===== Material provided =====

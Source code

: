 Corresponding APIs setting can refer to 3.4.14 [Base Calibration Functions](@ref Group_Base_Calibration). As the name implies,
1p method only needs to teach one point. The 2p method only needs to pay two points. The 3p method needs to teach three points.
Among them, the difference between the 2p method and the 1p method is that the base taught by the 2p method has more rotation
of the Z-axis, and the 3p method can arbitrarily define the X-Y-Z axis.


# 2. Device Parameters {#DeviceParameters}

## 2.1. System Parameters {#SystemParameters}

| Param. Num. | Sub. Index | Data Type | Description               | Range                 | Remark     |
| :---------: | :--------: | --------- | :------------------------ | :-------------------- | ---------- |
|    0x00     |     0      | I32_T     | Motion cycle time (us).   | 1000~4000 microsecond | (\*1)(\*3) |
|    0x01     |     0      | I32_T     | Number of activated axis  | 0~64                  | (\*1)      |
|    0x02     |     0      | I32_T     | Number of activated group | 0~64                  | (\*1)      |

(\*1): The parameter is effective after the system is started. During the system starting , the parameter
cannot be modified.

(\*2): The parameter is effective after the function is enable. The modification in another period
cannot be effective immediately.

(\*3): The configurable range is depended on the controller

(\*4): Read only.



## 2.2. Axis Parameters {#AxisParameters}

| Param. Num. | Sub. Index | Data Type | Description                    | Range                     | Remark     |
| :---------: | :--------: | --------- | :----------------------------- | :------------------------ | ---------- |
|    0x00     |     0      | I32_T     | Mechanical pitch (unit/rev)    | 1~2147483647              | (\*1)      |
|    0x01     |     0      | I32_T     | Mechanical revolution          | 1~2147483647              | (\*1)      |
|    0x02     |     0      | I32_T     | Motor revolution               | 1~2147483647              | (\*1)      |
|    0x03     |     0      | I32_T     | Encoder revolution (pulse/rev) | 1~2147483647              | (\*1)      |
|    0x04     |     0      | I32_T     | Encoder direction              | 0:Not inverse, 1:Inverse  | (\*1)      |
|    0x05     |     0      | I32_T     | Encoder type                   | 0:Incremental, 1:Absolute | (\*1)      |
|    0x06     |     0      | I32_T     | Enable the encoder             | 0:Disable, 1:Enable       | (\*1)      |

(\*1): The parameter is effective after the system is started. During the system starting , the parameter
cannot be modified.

=====

# [Work item]
Reproduce the records above exactly. Leave nothing out.

# [Reply]
Source code

: Corresponding APIs setting can refer to 3.4.14 [Base Calibration Functions](@ref Group_Base_Calibration). As the name implies,
1p method only needs to teach one point. The 2p method only needs to pay two points. The 3p method needs to teach three points.
Among them, the difference between the 2p method and the 1p method is that the base taught by the 2p method has more rotation
of the Z-axis, and the 3p method can arbitrarily define the X-Y-Z axis.


# 2. Device Parameters {#DeviceParameters}

## 2.1. System Parameters {#SystemParameters}

| Param. Num. | Sub. Index | Data Type | Description               | Range                 | Remark     |
| :---------: | :--------: | --------- | :------------------------ | :-------------------- | ---------- |
|    0x00     |     0      | I32_T     | Motion cycle time (us).   | 1000~4000 microsecond | (\*1)(\*3) |
|    0x01     |     0      | I32_T     | Number of activated axis  | 0~64                  | (\*1)      |
|    0x02     |     0      | I32_T     | Number of activated group | 0~64                  | (\*1)      |

(\*1): The parameter is effective after the system is started. During the system starting , the parameter
cannot be modified.

(\*2): The parameter is effective after the function is enable. The modification in another period
cannot be effective immediately.

(\*3): The configurable range is depended on the controller

(\*4): Read only.



## 2.2. Axis Parameters {#AxisParameters}

| Param. Num. | Sub. Index | Data Type | Description                    | Range                     | Remark     |
| :---------: | :--------: | --------- | :----------------------------- | :------------------------ | ---------- |
|    0x00     |     0      | I32_T     | Mechanical pitch (unit/rev)    | 1~2147483647              | (\*1)      |
|    0x01     |     0      | I32_T     | Mechanical revolution          | 1~2147483647              | (\*1)      |
|    0x02     |     0      | I32_T     | Motor revolution               | 1~2147483647              | (\*1)      |
|    0x03     |     0      | I32_T     | Encoder revolution (pulse/rev) | 1~2147483647              | (\*1)      |
|    0x04     |     0      | I32_T     | Encoder direction              | 0:Not inverse, 1:Inverse  | (\*1)      |
|    0x05     |     0      | I32_T     | Encoder type                   | 0:Incremental, 1:Absolute | (\*1)      |
|    0x06     |     0      | I32_T     | Enable the encoder             | 0:Disable, 1:Enable       | (\*1)      |

(\*1): The parameter is effective after the system is started. During the system starting , the parameter
cannot be modified.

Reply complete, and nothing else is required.